_TASK:_ Write out, word for word, each line from the start of the entries through the one holding "### .center(width, height, paddingWidth, paddingHeight)"; omit the pictures.

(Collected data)
☆ ☆ ☆

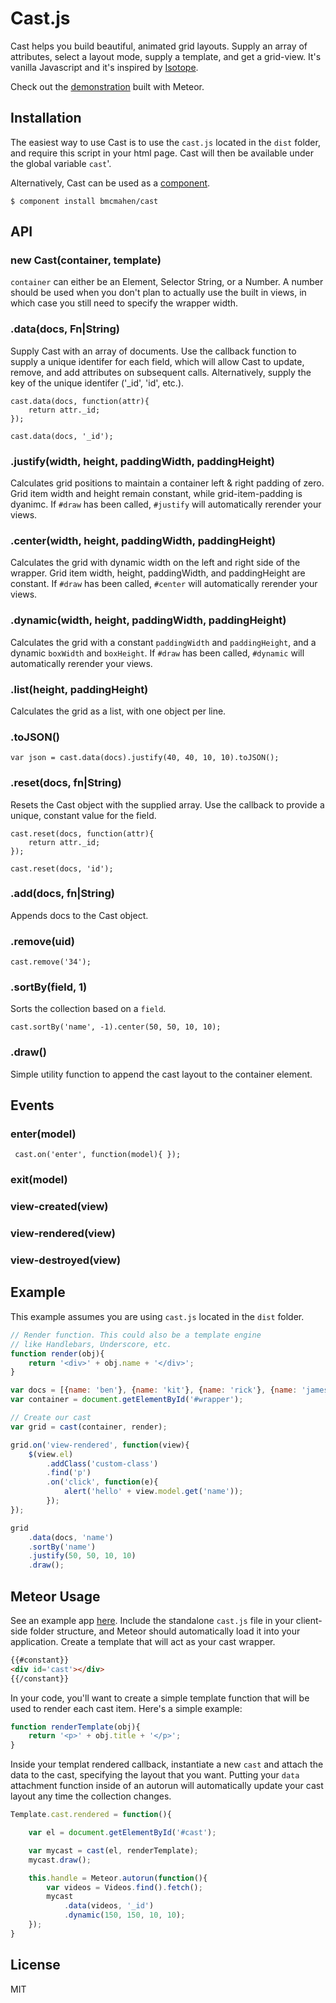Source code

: # Cast.js

Cast helps you build beautiful, animated grid layouts. Supply an array of attributes, select a layout mode, supply a template, and get a grid-view. It's vanilla Javascript and it's inspired by [Isotope](https://github.com/desandro/isotope).

Check out the [demonstration](http://cast.meteor.com) built with Meteor.

## Installation

The easiest way to use Cast is to use the `cast.js` located in the `dist` folder, and require this script in your html page. Cast will then be available under the global variable `cast`'. 

Alternatively, Cast can be used as a [component](https://github.com/component/component).

	$ component install bmcmahen/cast


## API

### new Cast(container, template)

`container` can either be an Element, Selector String, or a Number. A number should be used when you don't plan to actually use the built in views, in which case you still need to specify the wrapper width.

### .data(docs, Fn|String)

Supply Cast with an array of documents. Use the callback function to supply a unique identifer for each field, which will allow Cast to update, remove, and add attributes on subsequent calls. Alternatively, supply the key of the unique identifer ('_id', 'id', etc.).

	cast.data(docs, function(attr){
		return attr._id;
	});

	cast.data(docs, '_id');

### .justify(width, height, paddingWidth, paddingHeight)

Calculates grid positions to maintain a container left & right padding of zero. Grid item width and height remain constant, while grid-item-padding is dyanimc. If `#draw` has been called, `#justify` will automatically rerender your views.

### .center(width, height, paddingWidth, paddingHeight)

Calculates the grid with dynamic width on the left and right side of the wrapper. Grid item width, height, paddingWidth, and paddingHeight are constant. If `#draw` has been called, `#center` will automatically rerender your views.

### .dynamic(width, height, paddingWidth, paddingHeight)

Calculates the grid with a constant `paddingWidth` and `paddingHeight`, and a dynamic `boxWidth` and `boxHeight`. If `#draw` has been called, `#dynamic` will automatically rerender your views.

### .list(height, paddingHeight)

Calculates the grid as a list, with one object per line.

### .toJSON()

	var json = cast.data(docs).justify(40, 40, 10, 10).toJSON();

### .reset(docs, fn|String)

Resets the Cast object with the supplied array. Use the callback to provide a unique, constant value for the field.

	cast.reset(docs, function(attr){
		return attr._id;
	});

	cast.reset(docs, 'id');

### .add(docs, fn|String)

Appends docs to the Cast object.

### .remove(uid)

	cast.remove('34');

### .sortBy(field, 1)

Sorts the collection based on a `field`.

	cast.sortBy('name', -1).center(50, 50, 10, 10);

### .draw()

Simple utility function to append the cast layout to the container element.

## Events

### enter(model)

	 cast.on('enter', function(model){ });

### exit(model)
### view-created(view)
### view-rendered(view)
### view-destroyed(view)

## Example

This example assumes you are using `cast.js` located in the `dist` folder.

```javascript
// Render function. This could also be a template engine
// like Handlebars, Underscore, etc.
function render(obj){
	return '<div>' + obj.name + '</div>';
}

var docs = [{name: 'ben'}, {name: 'kit'}, {name: 'rick'}, {name: 'james'}];
var container = document.getElementById('#wrapper');

// Create our cast
var grid = cast(container, render);

grid.on('view-rendered', function(view){
	$(view.el)
		.addClass('custom-class')
		.find('p')
		.on('click', function(e){
			alert('hello' + view.model.get('name'));
		});
});

grid
	.data(docs, 'name')
	.sortBy('name')
	.justify(50, 50, 10, 10)
	.draw();
```

## Meteor Usage

See an example app [here](https://github.com/bmcmahen/meteor-cast-example). Include the standalone `cast.js` file in your client-side folder structure, and Meteor should automatically load it into your application. Create a template that will act as your cast wrapper.

```html
{{#constant}}
<div id='cast'></div>
{{/constant}}
```

In your code, you'll want to create a simple template function that will be used to render each cast item. Here's a simple example:

```javascript
function renderTemplate(obj){
	return '<p>' + obj.title + '</p>';
}
```

Inside your templat rendered callback, instantiate a new `cast` and attach the data to the cast, specifying the layout that you want. Putting your `data` attachment function inside of an autorun will automatically update your cast layout any time the collection changes.

```javascript
Template.cast.rendered = function(){

	var el = document.getElementById('#cast');

	var mycast = cast(el, renderTemplate);
	mycast.draw();

	this.handle = Meteor.autorun(function(){
		var videos = Videos.find().fetch();
		mycast
			.data(videos, '_id')
			.dynamic(150, 150, 10, 10);
	});
}
```
## License

  MIT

☆ ☆ ☆

_OUTPUT FOR THIS EXERCISE:_
Source code

: # Cast.js

Cast helps you build beautiful, animated grid layouts. Supply an array of attributes, select a layout mode, supply a template, and get a grid-view. It's vanilla Javascript and it's inspired by [Isotope](https://github.com/desandro/isotope).

Check out the [demonstration](http://cast.meteor.com) built with Meteor.

## Installation

The easiest way to use Cast is to use the `cast.js` located in the `dist` folder, and require this script in your html page. Cast will then be available under the global variable `cast`'. 

Alternatively, Cast can be used as a [component](https://github.com/component/component).

	$ component install bmcmahen/cast


## API

### new Cast(container, template)

`container` can either be an Element, Selector String, or a Number. A number should be used when you don't plan to actually use the built in views, in which case you still need to specify the wrapper width.

### .data(docs, Fn|String)

Supply Cast with an array of documents. Use the callback function to supply a unique identifer for each field, which will allow Cast to update, remove, and add attributes on subsequent calls. Alternatively, supply the key of the unique identifer ('_id', 'id', etc.).

	cast.data(docs, function(attr){
		return attr._id;
	});

	cast.data(docs, '_id');

### .justify(width, height, paddingWidth, paddingHeight)

Calculates grid positions to maintain a container left & right padding of zero. Grid item width and height remain constant, while grid-item-padding is dyanimc. If `#draw` has been called, `#justify` will automatically rerender your views.

### .center(width, height, paddingWidth, paddingHeight)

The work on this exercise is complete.